* Task to carry out *
The expected result is the material below, reproduced exactly from its first line through the line containing "올해 4 월에 Salesforce는".

* Listed records *
Content starts

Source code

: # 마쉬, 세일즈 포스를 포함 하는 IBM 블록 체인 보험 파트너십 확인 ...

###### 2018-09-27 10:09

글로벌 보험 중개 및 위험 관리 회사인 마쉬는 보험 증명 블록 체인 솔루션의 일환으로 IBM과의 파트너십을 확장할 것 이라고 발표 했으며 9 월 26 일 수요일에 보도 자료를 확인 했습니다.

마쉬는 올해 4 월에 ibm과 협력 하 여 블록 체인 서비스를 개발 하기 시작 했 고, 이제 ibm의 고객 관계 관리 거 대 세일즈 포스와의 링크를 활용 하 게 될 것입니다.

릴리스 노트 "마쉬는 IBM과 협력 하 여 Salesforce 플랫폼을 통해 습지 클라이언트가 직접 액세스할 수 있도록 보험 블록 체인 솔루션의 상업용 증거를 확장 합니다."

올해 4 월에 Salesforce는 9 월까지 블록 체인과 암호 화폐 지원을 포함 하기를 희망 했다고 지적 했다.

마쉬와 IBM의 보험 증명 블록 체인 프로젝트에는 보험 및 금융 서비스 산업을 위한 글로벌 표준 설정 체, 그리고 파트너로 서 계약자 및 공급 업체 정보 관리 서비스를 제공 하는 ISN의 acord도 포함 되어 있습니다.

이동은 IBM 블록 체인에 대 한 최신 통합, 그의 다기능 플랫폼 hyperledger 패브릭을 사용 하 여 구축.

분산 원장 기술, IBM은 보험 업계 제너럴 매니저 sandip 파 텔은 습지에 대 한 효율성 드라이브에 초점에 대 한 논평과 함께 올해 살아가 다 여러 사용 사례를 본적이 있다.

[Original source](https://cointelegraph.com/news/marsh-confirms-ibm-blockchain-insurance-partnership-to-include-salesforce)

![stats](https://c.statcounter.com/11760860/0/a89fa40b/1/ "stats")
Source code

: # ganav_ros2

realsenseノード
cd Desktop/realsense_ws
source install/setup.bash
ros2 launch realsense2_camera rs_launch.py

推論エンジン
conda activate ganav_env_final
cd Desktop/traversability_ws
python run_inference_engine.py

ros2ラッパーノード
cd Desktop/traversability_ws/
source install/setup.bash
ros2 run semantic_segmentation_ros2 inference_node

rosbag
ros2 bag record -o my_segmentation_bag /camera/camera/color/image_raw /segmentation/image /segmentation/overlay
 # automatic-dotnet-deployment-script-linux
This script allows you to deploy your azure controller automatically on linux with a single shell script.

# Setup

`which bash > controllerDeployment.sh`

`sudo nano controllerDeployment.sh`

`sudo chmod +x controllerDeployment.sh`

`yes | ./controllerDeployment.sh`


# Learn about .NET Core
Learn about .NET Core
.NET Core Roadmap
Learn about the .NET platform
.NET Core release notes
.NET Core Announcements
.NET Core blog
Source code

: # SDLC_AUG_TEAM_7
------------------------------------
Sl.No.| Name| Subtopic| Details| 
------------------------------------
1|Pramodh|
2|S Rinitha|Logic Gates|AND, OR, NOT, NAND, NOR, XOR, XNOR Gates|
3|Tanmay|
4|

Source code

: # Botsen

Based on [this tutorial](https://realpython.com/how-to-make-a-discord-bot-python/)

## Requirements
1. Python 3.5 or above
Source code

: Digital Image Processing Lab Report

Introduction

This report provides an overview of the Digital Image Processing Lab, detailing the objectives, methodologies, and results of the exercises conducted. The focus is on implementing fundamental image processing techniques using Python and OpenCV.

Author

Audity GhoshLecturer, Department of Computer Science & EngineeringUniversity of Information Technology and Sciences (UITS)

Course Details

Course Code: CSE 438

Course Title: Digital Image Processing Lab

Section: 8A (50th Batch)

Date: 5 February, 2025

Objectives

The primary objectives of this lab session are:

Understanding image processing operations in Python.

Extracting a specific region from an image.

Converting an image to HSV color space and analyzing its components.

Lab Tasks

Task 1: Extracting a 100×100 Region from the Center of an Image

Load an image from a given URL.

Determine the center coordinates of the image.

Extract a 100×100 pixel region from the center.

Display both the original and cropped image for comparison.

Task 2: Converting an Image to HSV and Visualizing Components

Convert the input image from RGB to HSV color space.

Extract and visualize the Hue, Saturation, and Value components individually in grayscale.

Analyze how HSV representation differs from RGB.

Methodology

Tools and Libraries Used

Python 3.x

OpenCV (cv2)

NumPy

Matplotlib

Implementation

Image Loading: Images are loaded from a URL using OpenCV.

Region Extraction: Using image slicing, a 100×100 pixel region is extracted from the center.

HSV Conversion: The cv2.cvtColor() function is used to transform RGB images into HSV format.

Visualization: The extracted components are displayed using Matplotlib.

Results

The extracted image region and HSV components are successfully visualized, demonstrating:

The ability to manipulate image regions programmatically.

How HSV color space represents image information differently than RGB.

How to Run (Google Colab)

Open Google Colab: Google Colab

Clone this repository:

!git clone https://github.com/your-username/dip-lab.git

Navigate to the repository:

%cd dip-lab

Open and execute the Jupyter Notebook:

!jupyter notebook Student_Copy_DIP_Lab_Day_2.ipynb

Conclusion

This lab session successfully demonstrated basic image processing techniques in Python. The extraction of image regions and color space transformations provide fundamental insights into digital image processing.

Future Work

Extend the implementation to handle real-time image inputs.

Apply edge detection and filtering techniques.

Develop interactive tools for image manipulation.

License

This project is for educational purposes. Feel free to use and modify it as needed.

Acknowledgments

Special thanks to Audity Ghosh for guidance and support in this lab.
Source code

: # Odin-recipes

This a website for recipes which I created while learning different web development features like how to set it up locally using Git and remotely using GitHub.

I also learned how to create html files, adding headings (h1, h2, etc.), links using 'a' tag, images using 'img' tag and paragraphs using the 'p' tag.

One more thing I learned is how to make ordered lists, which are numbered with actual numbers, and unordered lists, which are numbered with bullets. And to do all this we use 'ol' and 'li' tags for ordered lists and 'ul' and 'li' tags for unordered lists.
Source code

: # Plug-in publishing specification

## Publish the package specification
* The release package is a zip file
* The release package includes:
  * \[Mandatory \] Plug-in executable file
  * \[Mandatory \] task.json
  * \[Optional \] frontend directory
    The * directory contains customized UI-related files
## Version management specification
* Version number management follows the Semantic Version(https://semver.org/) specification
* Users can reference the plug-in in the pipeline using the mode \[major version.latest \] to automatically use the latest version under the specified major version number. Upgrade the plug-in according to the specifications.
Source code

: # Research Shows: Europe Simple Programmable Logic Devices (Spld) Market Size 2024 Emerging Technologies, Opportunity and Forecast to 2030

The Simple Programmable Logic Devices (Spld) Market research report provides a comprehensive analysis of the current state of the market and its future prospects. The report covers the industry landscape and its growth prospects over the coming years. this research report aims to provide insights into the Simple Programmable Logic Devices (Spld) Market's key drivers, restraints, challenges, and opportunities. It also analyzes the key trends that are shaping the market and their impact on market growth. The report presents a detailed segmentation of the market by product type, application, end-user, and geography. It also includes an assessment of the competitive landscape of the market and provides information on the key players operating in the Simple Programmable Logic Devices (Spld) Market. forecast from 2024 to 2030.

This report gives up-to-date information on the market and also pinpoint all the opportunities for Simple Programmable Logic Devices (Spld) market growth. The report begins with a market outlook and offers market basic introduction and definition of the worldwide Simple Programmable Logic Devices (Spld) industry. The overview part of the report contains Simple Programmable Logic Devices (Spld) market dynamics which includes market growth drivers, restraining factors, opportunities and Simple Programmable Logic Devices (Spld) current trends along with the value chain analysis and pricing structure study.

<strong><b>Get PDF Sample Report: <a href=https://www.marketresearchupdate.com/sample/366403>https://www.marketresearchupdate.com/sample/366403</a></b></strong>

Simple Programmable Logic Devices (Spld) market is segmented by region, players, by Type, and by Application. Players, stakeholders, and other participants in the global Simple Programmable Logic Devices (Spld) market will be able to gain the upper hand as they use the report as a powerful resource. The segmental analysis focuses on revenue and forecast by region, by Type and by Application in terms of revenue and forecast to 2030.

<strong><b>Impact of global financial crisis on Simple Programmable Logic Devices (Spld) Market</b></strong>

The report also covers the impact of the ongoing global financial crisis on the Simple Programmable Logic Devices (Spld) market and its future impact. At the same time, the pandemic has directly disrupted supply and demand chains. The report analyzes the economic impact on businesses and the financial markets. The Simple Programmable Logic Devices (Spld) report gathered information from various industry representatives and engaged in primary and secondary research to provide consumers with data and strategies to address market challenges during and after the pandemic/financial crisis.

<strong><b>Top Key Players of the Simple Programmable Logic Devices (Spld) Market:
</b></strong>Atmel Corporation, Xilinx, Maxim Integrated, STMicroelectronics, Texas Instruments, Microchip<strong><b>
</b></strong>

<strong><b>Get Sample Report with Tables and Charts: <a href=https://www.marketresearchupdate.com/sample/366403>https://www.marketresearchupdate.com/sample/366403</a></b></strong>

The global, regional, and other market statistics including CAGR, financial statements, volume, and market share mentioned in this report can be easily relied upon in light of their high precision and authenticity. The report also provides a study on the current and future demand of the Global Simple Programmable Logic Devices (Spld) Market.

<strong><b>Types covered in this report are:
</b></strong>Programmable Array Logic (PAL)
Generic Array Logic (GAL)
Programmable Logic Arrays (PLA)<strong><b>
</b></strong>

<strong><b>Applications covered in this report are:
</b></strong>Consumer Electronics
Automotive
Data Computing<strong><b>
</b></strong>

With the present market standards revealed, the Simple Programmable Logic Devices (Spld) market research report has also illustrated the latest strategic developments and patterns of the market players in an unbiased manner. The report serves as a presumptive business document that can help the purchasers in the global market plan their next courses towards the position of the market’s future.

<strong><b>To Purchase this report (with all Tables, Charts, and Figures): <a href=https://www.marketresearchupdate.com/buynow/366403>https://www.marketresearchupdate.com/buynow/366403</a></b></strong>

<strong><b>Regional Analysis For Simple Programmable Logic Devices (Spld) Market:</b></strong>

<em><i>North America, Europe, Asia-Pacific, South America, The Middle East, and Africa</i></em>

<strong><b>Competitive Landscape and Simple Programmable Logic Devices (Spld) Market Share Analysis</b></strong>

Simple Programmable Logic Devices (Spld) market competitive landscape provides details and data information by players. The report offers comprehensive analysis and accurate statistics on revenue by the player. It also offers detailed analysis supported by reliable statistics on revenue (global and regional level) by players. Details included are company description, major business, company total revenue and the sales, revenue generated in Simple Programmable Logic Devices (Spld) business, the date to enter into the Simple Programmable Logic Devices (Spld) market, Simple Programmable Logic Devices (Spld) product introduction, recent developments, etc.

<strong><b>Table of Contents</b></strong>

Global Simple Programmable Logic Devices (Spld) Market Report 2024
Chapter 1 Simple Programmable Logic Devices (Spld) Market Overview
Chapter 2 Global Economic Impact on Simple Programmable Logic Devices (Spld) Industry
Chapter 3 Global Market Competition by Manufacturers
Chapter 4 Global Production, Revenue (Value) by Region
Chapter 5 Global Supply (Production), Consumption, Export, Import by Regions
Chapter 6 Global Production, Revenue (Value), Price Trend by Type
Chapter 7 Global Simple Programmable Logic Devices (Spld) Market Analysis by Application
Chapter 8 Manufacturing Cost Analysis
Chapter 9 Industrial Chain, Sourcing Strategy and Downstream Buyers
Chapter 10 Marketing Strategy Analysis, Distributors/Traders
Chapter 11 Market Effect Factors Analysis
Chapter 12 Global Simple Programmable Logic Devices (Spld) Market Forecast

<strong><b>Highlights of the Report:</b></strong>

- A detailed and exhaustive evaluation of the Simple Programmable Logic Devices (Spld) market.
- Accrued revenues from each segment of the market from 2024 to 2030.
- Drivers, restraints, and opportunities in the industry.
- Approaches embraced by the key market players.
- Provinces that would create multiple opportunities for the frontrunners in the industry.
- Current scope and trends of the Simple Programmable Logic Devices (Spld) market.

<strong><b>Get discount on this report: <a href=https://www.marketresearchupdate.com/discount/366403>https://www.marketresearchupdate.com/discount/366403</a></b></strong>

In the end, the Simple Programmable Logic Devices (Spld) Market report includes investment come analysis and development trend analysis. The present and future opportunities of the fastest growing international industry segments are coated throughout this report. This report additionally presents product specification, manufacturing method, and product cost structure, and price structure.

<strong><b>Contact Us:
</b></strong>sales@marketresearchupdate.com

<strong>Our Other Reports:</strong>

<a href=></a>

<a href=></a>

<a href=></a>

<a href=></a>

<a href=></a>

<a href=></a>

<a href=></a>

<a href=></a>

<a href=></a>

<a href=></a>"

Content ends

* Exercise answer *
Source code

: # 마쉬, 세일즈 포스를 포함 하는 IBM 블록 체인 보험 파트너십 확인 ...

###### 2018-09-27 10:09

글로벌 보험 중개 및 위험 관리 회사인 마쉬는 보험 증명 블록 체인 솔루션의 일환으로 IBM과의 파트너십을 확장할 것 이라고 발표 했으며 9 월 26 일 수요일에 보도 자료를 확인 했습니다.

마쉬는 올해 4 월에 ibm과 협력 하 여 블록 체인 서비스를 개발 하기 시작 했 고, 이제 ibm의 고객 관계 관리 거 대 세일즈 포스와의 링크를 활용 하 게 될 것입니다.

릴리스 노트 "마쉬는 IBM과 협력 하 여 Salesforce 플랫폼을 통해 습지 클라이언트가 직접 액세스할 수 있도록 보험 블록 체인 솔루션의 상업용 증거를 확장 합니다."

올해 4 월에 Salesforce는 9 월까지 블록 체인과 암호 화폐 지원을 포함 하기를 희망 했다고 지적 했다.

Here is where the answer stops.